It seems unlikely that Captain Marvel is ever going to get a fair shake. The 22nd entry in the Marvel Cinematic Universe and the bridge between last year’s “Avengers: Infinity War” and this April’s “Avengers: Endgame” has become the latest lightning rod to consume the discourse of the seedier and more outspoken corners of the internet. Like the 2016 reimagining of Ghostbusters and Star Wars: The Last Jedi before it, Captain Marvel has been reduced to a punching bag, an opportunity to play dirty pool with identity politics straight out of the playbook of the alt right, railing against the property for embracing social justice and political correctness. Whether that’s a remotely accurate understanding of the situation is a moot point. All that matters is Brie Larson spoke out about her desire to see a more diverse pool of journalists covering the press junket for the film and the trolls descended with full force, enough to require Rotten Tomatoes to reevaluate their pre-release metrics in the face of incessant review bombing. Perhaps it’s a coincidence that this, the first ever MCU film to star a female superhero, is the one that has triggered the ire of this troll army, but that seems like a generous take on the situation.
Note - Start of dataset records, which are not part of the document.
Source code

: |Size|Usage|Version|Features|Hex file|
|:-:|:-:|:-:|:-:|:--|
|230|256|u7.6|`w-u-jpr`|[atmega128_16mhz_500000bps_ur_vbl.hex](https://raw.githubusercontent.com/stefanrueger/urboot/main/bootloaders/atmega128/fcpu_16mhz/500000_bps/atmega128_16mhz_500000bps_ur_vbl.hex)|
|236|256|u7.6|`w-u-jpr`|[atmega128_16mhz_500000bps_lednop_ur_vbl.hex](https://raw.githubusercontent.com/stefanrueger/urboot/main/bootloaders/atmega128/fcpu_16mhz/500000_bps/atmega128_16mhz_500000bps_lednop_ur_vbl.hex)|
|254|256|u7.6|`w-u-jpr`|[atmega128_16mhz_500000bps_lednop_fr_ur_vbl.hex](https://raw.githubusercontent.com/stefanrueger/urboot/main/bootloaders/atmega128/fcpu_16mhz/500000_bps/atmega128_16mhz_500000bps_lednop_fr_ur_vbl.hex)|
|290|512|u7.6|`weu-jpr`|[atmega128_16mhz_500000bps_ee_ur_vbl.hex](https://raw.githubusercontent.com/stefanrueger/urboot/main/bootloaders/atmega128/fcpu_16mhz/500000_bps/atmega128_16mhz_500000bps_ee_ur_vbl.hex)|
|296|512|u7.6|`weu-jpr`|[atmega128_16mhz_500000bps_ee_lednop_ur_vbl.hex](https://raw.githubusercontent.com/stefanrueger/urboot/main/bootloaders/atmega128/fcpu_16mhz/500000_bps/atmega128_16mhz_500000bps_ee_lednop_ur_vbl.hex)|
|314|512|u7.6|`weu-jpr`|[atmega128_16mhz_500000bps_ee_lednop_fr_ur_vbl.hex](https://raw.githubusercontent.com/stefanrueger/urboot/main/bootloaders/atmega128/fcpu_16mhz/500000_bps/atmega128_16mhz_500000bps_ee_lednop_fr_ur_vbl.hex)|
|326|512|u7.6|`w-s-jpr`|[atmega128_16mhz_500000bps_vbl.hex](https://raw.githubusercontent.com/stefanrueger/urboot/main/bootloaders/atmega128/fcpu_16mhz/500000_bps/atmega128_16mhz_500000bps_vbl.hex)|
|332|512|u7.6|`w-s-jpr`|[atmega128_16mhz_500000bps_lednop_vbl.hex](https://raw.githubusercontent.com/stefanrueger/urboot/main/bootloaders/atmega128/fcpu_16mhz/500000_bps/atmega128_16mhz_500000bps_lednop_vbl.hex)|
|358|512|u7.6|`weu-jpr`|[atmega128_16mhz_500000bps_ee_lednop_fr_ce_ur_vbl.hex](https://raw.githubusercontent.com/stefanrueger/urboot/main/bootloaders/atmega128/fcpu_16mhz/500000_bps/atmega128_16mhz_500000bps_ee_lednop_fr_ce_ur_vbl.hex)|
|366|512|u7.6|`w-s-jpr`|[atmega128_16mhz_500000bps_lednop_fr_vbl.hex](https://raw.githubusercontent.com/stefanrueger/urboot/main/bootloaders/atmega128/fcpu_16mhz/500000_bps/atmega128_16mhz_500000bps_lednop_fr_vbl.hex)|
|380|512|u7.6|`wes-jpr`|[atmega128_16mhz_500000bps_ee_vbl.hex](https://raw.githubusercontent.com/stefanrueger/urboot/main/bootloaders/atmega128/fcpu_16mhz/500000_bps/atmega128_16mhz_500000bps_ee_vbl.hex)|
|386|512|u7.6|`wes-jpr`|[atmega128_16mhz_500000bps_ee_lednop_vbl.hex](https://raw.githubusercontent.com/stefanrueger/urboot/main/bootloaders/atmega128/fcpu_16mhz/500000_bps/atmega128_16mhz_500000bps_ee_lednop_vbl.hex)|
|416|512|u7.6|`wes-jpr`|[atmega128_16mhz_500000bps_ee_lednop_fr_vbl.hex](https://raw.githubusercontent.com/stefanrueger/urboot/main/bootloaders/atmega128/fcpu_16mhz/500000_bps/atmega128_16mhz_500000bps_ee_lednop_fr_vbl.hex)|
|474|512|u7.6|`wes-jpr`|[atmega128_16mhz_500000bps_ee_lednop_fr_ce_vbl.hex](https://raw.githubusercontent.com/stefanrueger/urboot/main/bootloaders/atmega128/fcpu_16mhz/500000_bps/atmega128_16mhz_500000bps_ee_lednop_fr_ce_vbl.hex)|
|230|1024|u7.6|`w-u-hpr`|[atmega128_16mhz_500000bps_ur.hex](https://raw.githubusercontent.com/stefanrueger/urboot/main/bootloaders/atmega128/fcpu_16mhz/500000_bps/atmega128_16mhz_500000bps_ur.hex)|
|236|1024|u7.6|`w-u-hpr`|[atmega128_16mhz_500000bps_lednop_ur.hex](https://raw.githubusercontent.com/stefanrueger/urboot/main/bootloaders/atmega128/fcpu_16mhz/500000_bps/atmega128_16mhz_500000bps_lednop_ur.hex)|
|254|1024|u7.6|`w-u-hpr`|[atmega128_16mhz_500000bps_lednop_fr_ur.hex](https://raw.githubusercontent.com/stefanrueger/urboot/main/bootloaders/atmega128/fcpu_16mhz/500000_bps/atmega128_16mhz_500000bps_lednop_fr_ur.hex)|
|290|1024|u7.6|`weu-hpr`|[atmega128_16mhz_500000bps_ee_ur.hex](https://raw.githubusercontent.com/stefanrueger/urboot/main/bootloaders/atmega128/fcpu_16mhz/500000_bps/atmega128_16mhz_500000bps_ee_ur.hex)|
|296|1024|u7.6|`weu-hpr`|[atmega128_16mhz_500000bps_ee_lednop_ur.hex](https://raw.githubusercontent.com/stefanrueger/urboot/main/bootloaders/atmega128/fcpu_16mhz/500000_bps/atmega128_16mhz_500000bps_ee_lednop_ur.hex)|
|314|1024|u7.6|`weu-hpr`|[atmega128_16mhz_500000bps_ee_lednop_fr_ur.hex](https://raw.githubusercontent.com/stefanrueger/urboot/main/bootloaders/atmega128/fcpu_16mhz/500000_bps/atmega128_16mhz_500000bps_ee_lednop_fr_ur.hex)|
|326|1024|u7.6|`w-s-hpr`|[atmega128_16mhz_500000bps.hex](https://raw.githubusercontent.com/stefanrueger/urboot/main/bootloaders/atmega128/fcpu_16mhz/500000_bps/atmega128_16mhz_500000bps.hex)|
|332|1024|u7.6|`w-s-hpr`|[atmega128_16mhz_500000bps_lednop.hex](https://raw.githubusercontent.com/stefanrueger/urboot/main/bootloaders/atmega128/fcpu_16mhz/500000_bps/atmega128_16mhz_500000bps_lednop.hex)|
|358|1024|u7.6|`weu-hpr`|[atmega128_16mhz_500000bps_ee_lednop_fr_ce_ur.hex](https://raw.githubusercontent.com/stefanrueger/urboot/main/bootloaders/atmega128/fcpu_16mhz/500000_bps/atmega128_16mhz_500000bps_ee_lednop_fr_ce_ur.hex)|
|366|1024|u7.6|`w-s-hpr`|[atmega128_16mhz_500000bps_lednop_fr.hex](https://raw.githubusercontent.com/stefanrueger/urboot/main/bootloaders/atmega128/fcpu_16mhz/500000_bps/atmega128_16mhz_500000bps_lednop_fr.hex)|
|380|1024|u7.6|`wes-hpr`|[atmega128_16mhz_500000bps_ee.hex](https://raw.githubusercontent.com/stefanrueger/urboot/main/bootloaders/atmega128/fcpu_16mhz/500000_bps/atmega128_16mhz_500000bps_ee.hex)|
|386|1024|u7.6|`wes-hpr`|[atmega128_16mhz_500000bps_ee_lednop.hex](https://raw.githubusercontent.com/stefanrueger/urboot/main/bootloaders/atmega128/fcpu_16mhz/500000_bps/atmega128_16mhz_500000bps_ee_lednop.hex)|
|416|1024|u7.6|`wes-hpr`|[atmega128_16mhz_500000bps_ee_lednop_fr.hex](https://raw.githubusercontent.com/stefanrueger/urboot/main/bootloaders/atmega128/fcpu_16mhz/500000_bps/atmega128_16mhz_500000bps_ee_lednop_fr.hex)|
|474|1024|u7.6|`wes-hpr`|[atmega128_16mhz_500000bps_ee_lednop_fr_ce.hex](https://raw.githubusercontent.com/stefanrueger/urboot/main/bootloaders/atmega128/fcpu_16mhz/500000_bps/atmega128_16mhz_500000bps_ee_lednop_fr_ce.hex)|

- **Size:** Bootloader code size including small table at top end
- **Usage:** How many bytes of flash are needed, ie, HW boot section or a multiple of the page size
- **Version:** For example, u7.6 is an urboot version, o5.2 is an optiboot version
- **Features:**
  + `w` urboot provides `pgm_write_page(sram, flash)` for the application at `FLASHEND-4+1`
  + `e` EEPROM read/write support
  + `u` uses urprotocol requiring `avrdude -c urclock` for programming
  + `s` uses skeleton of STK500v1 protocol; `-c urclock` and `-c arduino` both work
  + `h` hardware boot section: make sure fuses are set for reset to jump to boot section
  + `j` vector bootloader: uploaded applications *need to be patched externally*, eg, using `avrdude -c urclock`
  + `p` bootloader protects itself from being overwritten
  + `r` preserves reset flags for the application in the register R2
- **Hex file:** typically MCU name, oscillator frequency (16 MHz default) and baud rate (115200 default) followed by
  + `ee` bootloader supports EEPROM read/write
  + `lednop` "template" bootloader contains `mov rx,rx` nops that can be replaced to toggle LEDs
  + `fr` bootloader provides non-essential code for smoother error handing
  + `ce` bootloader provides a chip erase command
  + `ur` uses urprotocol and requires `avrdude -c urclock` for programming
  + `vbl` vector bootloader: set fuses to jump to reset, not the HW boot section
It’s interesting that this is the film that will befall such a fate considering its pivotal importance in the climax of this current phase of the MCU. Granted, we’re not exactly picking up right where we left off at the end of Avengers: Infinity War, but Nick Fury’s page for backup during the post-credits stinger seems to indicate that Captain Marvel is the key to the survival of the universe, and it would probably be pretty helpful to know who she is. That’s what “Captain Marvel” sets out to do, introducing us to Vers (Brie Larson), a Kree soldier with some pretty impressive firepower in her fists. During a mission to recover an asset before he is claimed by their nemesis, the shapeshifting alien race known as the Skrulls, Vers is separated from her unit and crash lands on Earth in 1994. Her commander, Yonn-Rogg (Jude Law) launches a rescue mission while she runs afoul of some government agents who might look familiar, Nick Fury (Samuel L. Jackson) and Phil Coulson (Clark Gregg). The Skrulls, led by Talos (Ben Mendelsohn) have followed her to Earth, making it imperative she track them down before they blend into the populace and wreak havoc.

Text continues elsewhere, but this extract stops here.